There is nothing you can do in your Will to defeat this legal occurrence. More significantly, you should recognize that if one of you should die, the survivor — if he or she is so inclined — can change the terms of the Will, so as to defeat your joint and mutual purposes.
Needless to say, this is not a pleasant subject. But the fact remains that neither you nor your wife’s intentions may be carried out as you have currently structured your legal affairs. In many cases, all of the children will honor your wishes. Otherwise, you — or they — may get involved in a full blown court trial.
You should try to avoid a clash between the relatives. If your intention is to give half of the property to your children and half to your wife’s children, you may want to change the form of your house title from Tenants by the Entirety to a “Tenant in Common” relationship. Your lawyer can assist you in drafting the necessary papers, and the legal fee should be minimal. Since this would be a transfer “for love and affection,” without any other consideration, there should be no transfer or recordation tax required by the County or the State.
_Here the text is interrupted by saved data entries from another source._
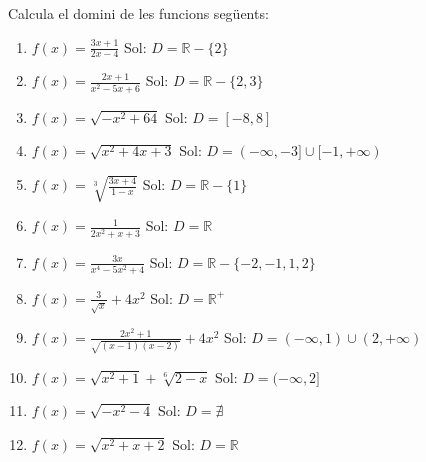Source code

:\documentclass{article}
\begin{document}
	\author{Mireia Dosil}
	\date{text}

Calcula el domini de les funcions següents:

\begin{enumerate}
 

\item $f(x)=\frac{3x+1}{2x-4}$ Sol: $D=\mathbb{R}-\{2\}$
\item $f(x)=\frac{2x+1}{x^2-5x+6}$ Sol: $D=\mathbb{R}-\{2,3\}$
\item $f(x)=\sqrt{-x^2+64}$ Sol: $D=[-8,8]$
\item $f(x)=\sqrt{x^2+4x+3}$ Sol: $D=(-\infty,-3] \cup [-1, +\infty)$
\item $f(x)=\sqrt[3]{\frac{3x+4}{1-x}}$ Sol: $D=\mathbb{R}-\{1\}$
\item $f(x)=\frac{1}{2x^2+x+3}$ Sol: $D=\mathbb{R}$
\item $f(x)=\frac{3x}{x^4-5x^2+4}$ Sol: $D=\mathbb{R}-\{-2,-1,1,2\}$
\item $f(x)=\frac{3}{\sqrt{x}}+4x^2$ Sol: $D=\mathbb{R}^+$
\item $f(x)=\frac{2x^2+1}{\sqrt{(x-1)(x-2)}}+4x^2$ Sol: $D=(-\infty,1) \cup (2, +\infty)$
\item $f(x)=\sqrt{x^2+1}+\sqrt[6]{2-x}$ Sol: $D=(-\infty,2]$
\item $f(x)=\sqrt{-x^2-4}$ Sol: $D=\nexists$
\item $f(x)=\sqrt{x^2+x+2}$ Sol: $D=\mathbb{R}$
\end{enumerate}
 
\end{document}
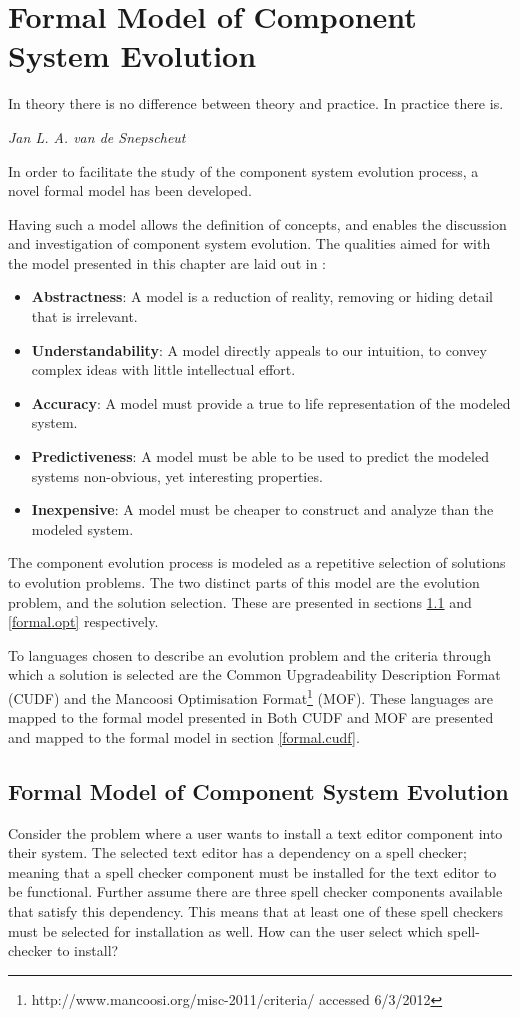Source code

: \chapter{Formal Model of Component System Evolution}
\label{formal}
\epigraph{In theory there is no difference between theory and practice. In practice there is.}
{\textit{Jan L. A. van de Snepscheut}}
In order to facilitate the study of the component system evolution process, a novel formal model has been developed.

Having such a model allows the definition of concepts, and enables the discussion and investigation of component system evolution.
The qualities aimed for with the model presented in this chapter are laid out in \citep{Selic2003}:
\begin{itemize}
  \item \textbf{Abstractness}: A model is a reduction of reality, removing or hiding detail that is irrelevant.
  \item \textbf{Understandability}: A model directly appeals to our intuition, to convey complex ideas with little intellectual effort.
  \item \textbf{Accuracy}: A model must provide a true to life representation of the modeled system.
  \item \textbf{Predictiveness}: A model must be able to be used to predict the modeled systems non-obvious, yet interesting properties.
  \item \textbf{Inexpensive}: A model must be cheaper to construct and analyze than the modeled system.
\end{itemize}

The component evolution process is modeled as a repetitive selection of solutions to evolution problems.
The two distinct parts of this model are the evolution problem, and the solution selection.
These are presented in sections \ref{formal.step} and \ref{formal.opt} respectively.

To languages chosen to describe an evolution problem and the criteria through which a solution is selected
are the Common Upgradeability Description Format (CUDF) \citep{treinen2009common}
and the Mancoosi Optimisation Format\footnote{http://www.mancoosi.org/misc-2011/criteria/ accessed 6/3/2012} (MOF).
These languages are mapped to the formal model presented in 
Both CUDF and MOF are presented and mapped to the formal model in section \ref{formal.cudf}. 

\section{Formal Model of Component System Evolution}
\label{formal.step}
Consider the problem where a user wants to install a text editor component into their system.
The selected text editor has a dependency on a spell checker;
meaning that a spell checker component must be installed for the text editor to be functional.
Further assume there are three spell checker components available that satisfy this dependency.
This means that at least one of these spell checkers must be selected for installation as well.
How can the user select which spell-checker to install? 

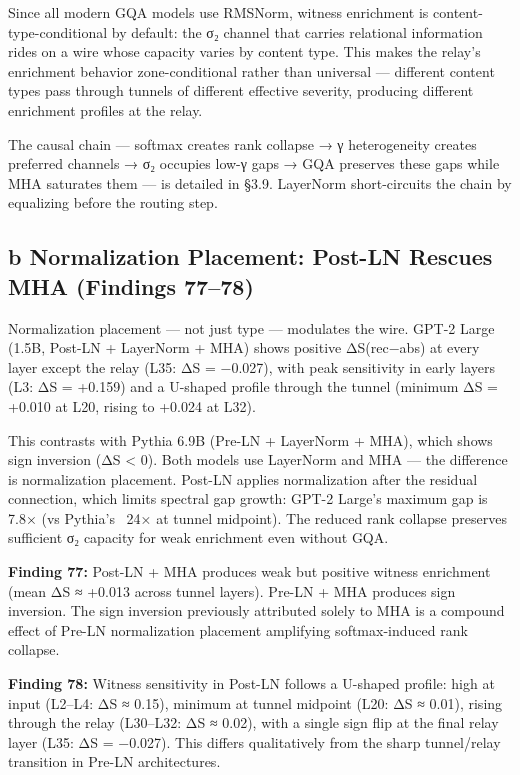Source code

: \documentclass[12pt]{article}
\begin{document}
Since all modern GQA models use RMSNorm, witness enrichment is content-type-conditional by default: the σ₂ channel that carries relational information rides on a wire whose capacity varies by content type. This makes the relay's enrichment behavior zone-conditional rather than universal — different content types pass through tunnels of different effective severity, producing different enrichment profiles at the relay.

The causal chain — softmax creates rank collapse → γ heterogeneity creates preferred channels → σ₂ occupies low-γ gaps → GQA preserves these gaps while MHA saturates them — is detailed in §3.9. LayerNorm short-circuits the chain by equalizing before the routing step.

\subsection{b Normalization Placement: Post-LN Rescues MHA (Findings 77–78)}

Normalization placement — not just type — modulates the wire. GPT-2 Large (1.5B, Post-LN + LayerNorm + MHA) shows positive ΔS(rec−abs) at every layer except the relay (L35: ΔS = −0.027), with peak sensitivity in early layers (L3: ΔS = +0.159) and a U-shaped profile through the tunnel (minimum ΔS = +0.010 at L20, rising to +0.024 at L32).

This contrasts with Pythia 6.9B (Pre-LN + LayerNorm + MHA), which shows sign inversion (ΔS < 0). Both models use LayerNorm and MHA — the difference is normalization placement. Post-LN applies normalization after the residual connection, which limits spectral gap growth: GPT-2 Large's maximum gap is 7.8× (vs Pythia's ~24× at tunnel midpoint). The reduced rank collapse preserves sufficient σ₂ capacity for weak enrichment even without GQA.

\textbf{Finding 77:} Post-LN + MHA produces weak but positive witness enrichment (mean ΔS ≈ +0.013 across tunnel layers). Pre-LN + MHA produces sign inversion. The sign inversion previously attributed solely to MHA is a compound effect of Pre-LN normalization placement amplifying softmax-induced rank collapse.

\textbf{Finding 78:} Witness sensitivity in Post-LN follows a U-shaped profile: high at input (L2–L4: ΔS ≈ 0.15), minimum at tunnel midpoint (L20: ΔS ≈ 0.01), rising through the relay (L30–L32: ΔS ≈ 0.02), with a single sign flip at the final relay layer (L35: ΔS = −0.027). This differs qualitatively from the sharp tunnel/relay transition in Pre-LN architectures.
\end{document}

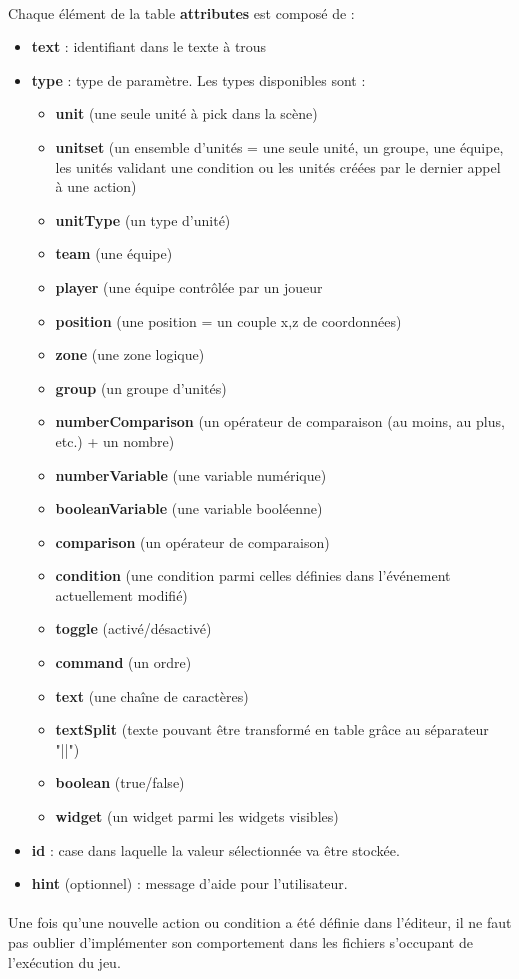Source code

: \documentclass[a4paper]{article}
\begin{document}
\paragraph{ }
Chaque élément de la table \textbf{attributes} est composé de :
\begin{itemize}
\item \textbf{text} : identifiant dans le texte à trous
\item \textbf{type} : type de paramètre. Les types disponibles sont :
\begin{itemize}
\item \textbf{unit} (une seule unité à pick dans la scène)
\item \textbf{unitset} (un ensemble d'unités = une seule unité, un groupe, une équipe, les unités validant une condition ou les unités créées par le dernier appel à une action)
\item \textbf{unitType} (un type d'unité)
\item \textbf{team} (une équipe)
\item \textbf{player} (une équipe contrôlée par un joueur
\item \textbf{position} (une position = un couple x,z de coordonnées)
\item \textbf{zone} (une zone logique)
\item \textbf{group} (un groupe d'unités)
\item \textbf{numberComparison} (un opérateur de comparaison (au moins, au plus, etc.) + un nombre)
\item \textbf{numberVariable} (une variable numérique)
\item \textbf{booleanVariable} (une variable booléenne)
\item \textbf{comparison} (un opérateur de comparaison)
\item \textbf{condition} (une condition parmi celles définies dans l'événement actuellement modifié)
\item \textbf{toggle} (activé/désactivé)
\item \textbf{command} (un ordre)
\item \textbf{text} (une chaîne de caractères)
\item \textbf{textSplit} (texte pouvant être transformé en table grâce au séparateur "||")
\item \textbf{boolean} (true/false)
\item \textbf{widget} (un widget parmi les widgets visibles)
\end{itemize}
\item \textbf{id} : case dans laquelle la valeur sélectionnée va être stockée.
\item \textbf{hint} (optionnel) : message d'aide pour l'utilisateur.
\end{itemize}
\paragraph{ }
Une fois qu'une nouvelle action ou condition a été définie dans l'éditeur, il ne faut pas oublier d'implémenter son comportement dans les fichiers s'occupant de l'exécution du jeu.
\end{document}
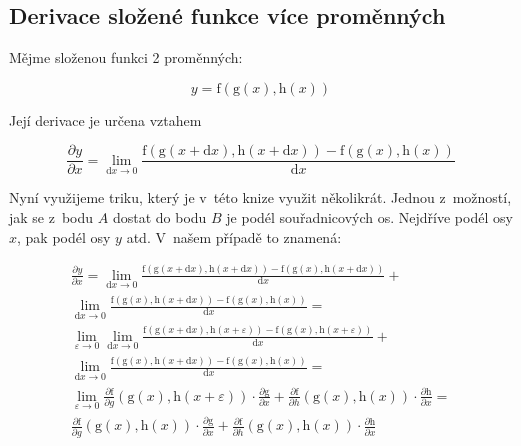 \subsection{Derivace složené funkce více proměnných}

Mějme složenou funkci 2 proměnných:

\begin{equation}
y = \mathrm{f}(\mathrm{g}(x), \mathrm{h}(x))
\end{equation}

Její derivace je určena vztahem

\begin{equation}
\frac{\partial y}{\partial x} = \lim_{\mathrm{d}x \to 0} \frac{\mathrm{f}(\mathrm{g}(x + \mathrm{d}x), \mathrm{h}(x + \mathrm{d}x)) - \mathrm{f}(\mathrm{g}(x), \mathrm{h}(x))}{\mathrm{d}x}
\end{equation}

Nyní využijeme triku, který je v~této knize využit několikrát. Jednou z~možností, jak se z~bodu \(A\) dostat do bodu \(B\) je podél souřadnicových os. Nejdříve podél osy \(x\), pak podél osy \(y\) atd. V~našem případě to znamená:


\begin{equation}
\begin{split}
\frac{\partial y}{\partial x} = \lim_{\mathrm{d}x \to 0} \frac{\mathrm{f}(\mathrm{g}(x + \mathrm{d}x), \mathrm{h}(x + \mathrm{d}x)) - \mathrm{f}(\mathrm{g}(x), \mathrm{h}(x + \mathrm{d}x))}{\mathrm{d}x} + \\
\lim_{\mathrm{d}x \to 0} \frac{\mathrm{f}(\mathrm{g}(x), \mathrm{h}(x + \mathrm{d}x)) - \mathrm{f}(\mathrm{g}(x), \mathrm{h}(x))}{\mathrm{d}x} = \\
\lim_{\varepsilon \to 0} \lim_{\mathrm{d}x \to 0} \frac{\mathrm{f}(\mathrm{g}(x + \mathrm{d}x), \mathrm{h}(x + \varepsilon)) - \mathrm{f}(\mathrm{g}(x), \mathrm{h}(x + \varepsilon))}{\mathrm{d}x} + \\
\lim_{\mathrm{d}x \to 0} \frac{\mathrm{f}(\mathrm{g}(x), \mathrm{h}(x + \mathrm{d}x)) - \mathrm{f}(\mathrm{g}(x), \mathrm{h}(x))}{\mathrm{d}x} = \\
\lim_{\varepsilon \to 0} \frac{\partial \mathrm{f}}{\partial g}(\mathrm{g}(x), \mathrm{h}(x + \varepsilon)) \cdot \frac{\partial \mathrm{g}}{\partial x} +
\frac{\partial \mathrm{f}}{\partial h}(\mathrm{g}(x), \mathrm{h}(x)) \cdot \frac{\partial \mathrm{h}}{\partial x} = \\
\frac{\partial \mathrm{f}}{\partial g}(\mathrm{g}(x), \mathrm{h}(x)) \cdot \frac{\partial \mathrm{g}}{\partial x} +
\frac{\partial \mathrm{f}}{\partial h}(\mathrm{g}(x), \mathrm{h}(x)) \cdot \frac{\partial \mathrm{h}}{\partial x}
\end{split}
\end{equation}

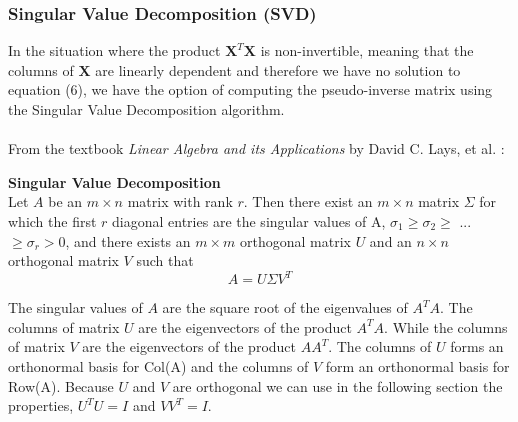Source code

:\documentclass[a4paper,twocolumn]{article}
\newcommand{\X}{\mathbf{X}}
\begin{document}
\subsubsection{Singular Value Decomposition (SVD)}
In the situation where the product $\X^{T}\X$ is non-invertible, meaning that the columns of $\X$ are linearly dependent and therefore we have no solution to equation (6), we have the option of computing the pseudo-inverse matrix using the Singular Value Decomposition algorithm.\\
\\
From the textbook \textit{Linear Algebra and its Applications} by David C. Lays, et al. \cite{linalg}:
\begin{tcolorbox}[colback=blue!8]
\textbf{Singular Value Decomposition}\\
Let $A$ be an $m \times n$ matrix with rank $r$. Then there exist an $m \times n$ matrix $\Sigma$ for which the first $r$ diagonal entries are the singular values of A, $\sigma_{1} \geq \sigma_{2} \geq$ ... $\geq \sigma_{r} > 0$, and there exists an $m \times m$ orthogonal matrix $U$ and an $n\times n$ orthogonal matrix $V$ such that 
$$
A = U\Sigma V^{T}
$$
\end{tcolorbox}
\noindent The singular values of $A$ are the square root of the eigenvalues of $A^{T}A$. The columns of matrix $U$ are the eigenvectors of the product $A^{T}A$. While the columns of matrix $V$ are the eigenvectors of the product $AA^{T}$. The columns of $U$ forms an orthonormal basis for Col(A) and the columns of $V$ form an orthonormal basis for Row(A). Because $U$ and $V$ are orthogonal we can use in the following section the properties, $U^{T}U=I$ and $VV^{T}=I$.
\end{document}

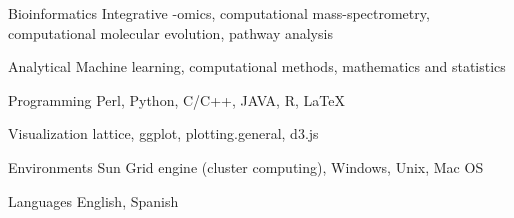 


\begin{cvskills}

\cvskill
{Bioinformatics}
{Integrative -omics, computational mass-spectrometry, computational molecular evolution, pathway analysis}

\cvskill
{Analytical}
{Machine learning, computational methods, mathematics and statistics}

\cvskill
{Programming} %
{Perl, Python, C/C++, JAVA, R, LaTeX} %

\cvskill
{Visualization}
{lattice, ggplot, plotting.general, d3.js}


\cvskill
{Environments} %
	{Sun Grid engine (cluster computing), Windows, Unix, Mac OS} %

\cvskill
{Languages} %
{English, Spanish} %


\end{cvskills}
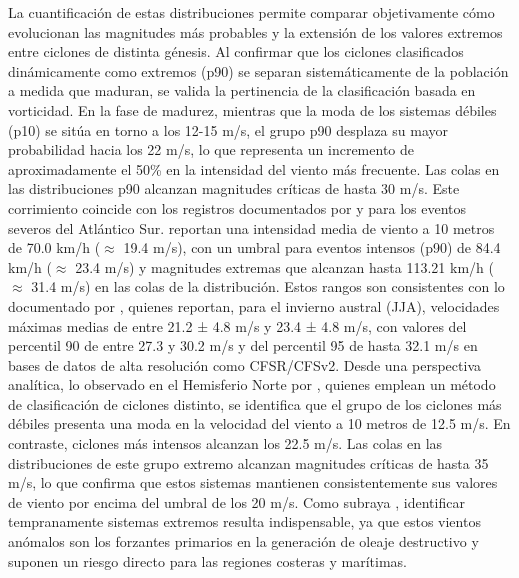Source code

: La cuantificación de estas distribuciones permite comparar objetivamente cómo evolucionan las magnitudes más probables y la extensión de los valores extremos entre ciclones de distinta génesis. Al confirmar que los ciclones clasificados dinámicamente como extremos (p90) se separan sistemáticamente de la población a medida que maduran, se valida la pertinencia de la clasificación basada en vorticidad. En la fase de madurez, mientras que la moda de los sistemas débiles (p10) se sitúa en torno a los 12-15 m/s, el grupo p90 desplaza su mayor probabilidad hacia los 22 m/s, lo que representa un incremento de aproximadamente el 50\% en la intensidad del viento más frecuente. Las colas en las distribuciones p90 alcanzan magnitudes críticas de hasta 30 m/s. Este corrimiento coincide con los registros documentados por \citet{padilhareinke2026characterization} y \citet{gramcianinov2020analysis} para los eventos severos del Atlántico Sur. \citet{padilhareinke2026characterization} reportan una intensidad media de viento a 10 metros de 70.0 km/h ($\approx$ 19.4 m/s), con un umbral para eventos intensos (p90) de 84.4 km/h ($\approx$ 23.4 m/s) y magnitudes extremas que alcanzan hasta 113.21 km/h ($\approx$ 31.4 m/s) en las colas de la distribución. Estos rangos son consistentes con lo documentado por \citet{gramcianinov2020analysis}, quienes reportan, para el invierno austral (JJA), velocidades máximas medias de entre 21.2 ± 4.8 m/s y 23.4 ± 4.8 m/s, con valores del percentil 90 de entre 27.3 y 30.2 m/s y del percentil 95 de hasta 32.1 m/s en bases de datos de alta resolución como CFSR/CFSv2. Desde una perspectiva analítica, lo observado en el Hemisferio Norte por \citet{corner2025classification}, quienes emplean un método de clasificación de ciclones distinto, se identifica que el grupo de los ciclones más débiles presenta una moda en la velocidad del viento a 10 metros de 12.5 m/s. En contraste, ciclones más intensos alcanzan los 22.5 m/s. Las colas en las distribuciones de este grupo extremo alcanzan magnitudes críticas de hasta 35 m/s, lo que confirma que estos sistemas mantienen consistentemente sus valores de viento por encima del umbral de los 20 m/s.
%
Como subraya \citet{gramcianinov2023impact}, identificar tempranamente sistemas extremos resulta indispensable, ya que estos vientos anómalos son los forzantes primarios en la generación de oleaje destructivo y suponen un riesgo directo para las regiones costeras y marítimas.

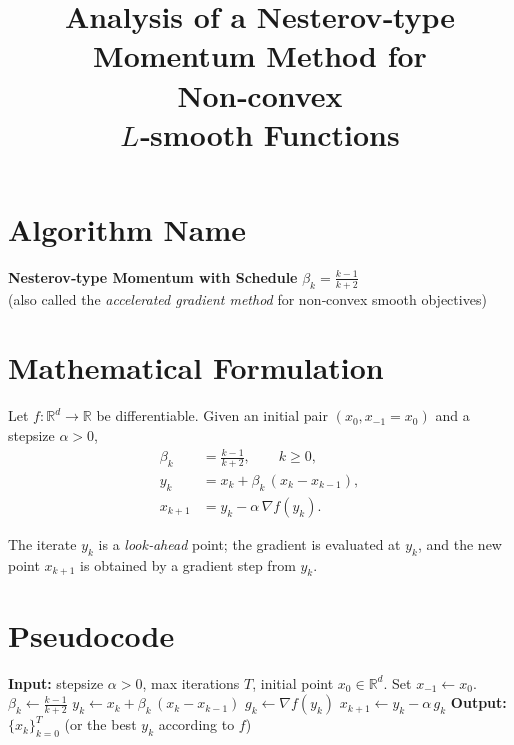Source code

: \documentclass{article}
\title{Analysis of a Nesterov‑type Momentum Method for Non‑convex \\ $L$‑smooth Functions}
\author{}
\date{}
\newcommand{\grad}{\nabla}
\begin{document}
\maketitle

\section*{Algorithm Name}
\textbf{Nesterov‑type Momentum with Schedule }$\displaystyle\beta_k=\frac{k-1}{k+2}$\\
(also called the \emph{accelerated gradient method} for non‑convex smooth objectives)

\section*{Mathematical Formulation}
Let $f:\mathbb{R}^d\rightarrow\mathbb{R}$ be differentiable.  
Given an initial pair $(x_{0},x_{-1}=x_{0})$ and a stepsize $\alpha>0$,
\[
\boxed{
\begin{aligned}
\beta_k &= \frac{k-1}{k+2},\qquad k\ge 0,\\[2mm]
y_k    &= x_k+\beta_k\,(x_k-x_{k-1}),\\[2mm]
x_{k+1}&= y_k-\alpha\,\grad f(y_k).
\end{aligned}}
\tag{1}
\]

The iterate $y_k$ is a \emph{look‑ahead} point; the gradient is evaluated at $y_k$,
and the new point $x_{k+1}$ is obtained by a gradient step from $y_k$.

\section*{Pseudocode}
\begin{algorithm}[H]
\caption{Nesterov‑type Momentum (β‑schedule $\frac{k-1}{k+2}$)}
\begin{algorithmic}[1]
\STATE \textbf{Input:} stepsize $\alpha>0$, max iterations $T$,
\STATE \hspace{1.2cm}initial point $x_0\in\mathbb{R}^d$.
\STATE Set $x_{-1}\gets x_0$.
    \STATE $\displaystyle \beta_k\gets\frac{k-1}{k+2}$ 
    \STATE $y_k\gets x_k+\beta_k\,(x_k-x_{k-1})$ 
    \STATE $g_k\gets \grad f(y_k)$ 
    \STATE $x_{k+1}\gets y_k-\alpha\,g_k$ 
\ENDFOR
\STATE \textbf{Output:} $\{x_k\}_{k=0}^T$ (or the best $y_k$ according to $f$)
\end{algorithmic}
\end{algorithm}
\end{document}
You should note, however, that if you hold property as Tenants in Common, on the death of one spouse it will be necessary to go to probate on that portion of the property previously owned by the deceased spouse. While this will add additional expense, it may be worth it to assure compliance with your desires. You can, however, consider creating and filing a deed pursuant to the “Deed on Death” law, if your state has enacted that law. Again, talk to your attorney.
Additionally, you should prepare new Wills, giving your spouse a life estate in the property. Keep in mind there are potential issues involved with a life estate, such as who will pay the mortgage and the real estate tax, and what happens if the house has to be sold to pay for the health care of the survivor.
How old are your children? If they are minors, have you designated a guardian? Have you established a trust arrangement, so that the property goes in trust until the children reach the age you will be comfortable with their taking over the responsibilities of property ownership. If you have more than one child, have you adequately protected both of them? And, perhaps, of most importance, have you adequately protected your spouse’s interest in having the use of the entire property until his or her death?
Additionally, do you have a durable power of attorney, authorizing someone to handle your health and financial matters should you become incapacitated and unable to take care of your own affairs? Without such a power of attorney, your children and/or your spouse may have to spend a lot of unnecessary money getting a court to appoint a legal guardian and conservator.
You may also want to consider transferring the property now to a revocable trust for the use and enjoyment of the property on the death of you or your spouse. The taxable consequences of having an estate can be significant, and you should seriously consider discussing your entire estate planning with a competent estate counselor.
This is an area that most of us shy away from. Yet, if you have not adequately protected your estate and spelled out your intentions, it may very well be that a judge and a court — and the Internal Revenue Service — will make the decisions for you.
There is an old expression that “where there is a Will, there are relatives”. Proper and early planning is critical.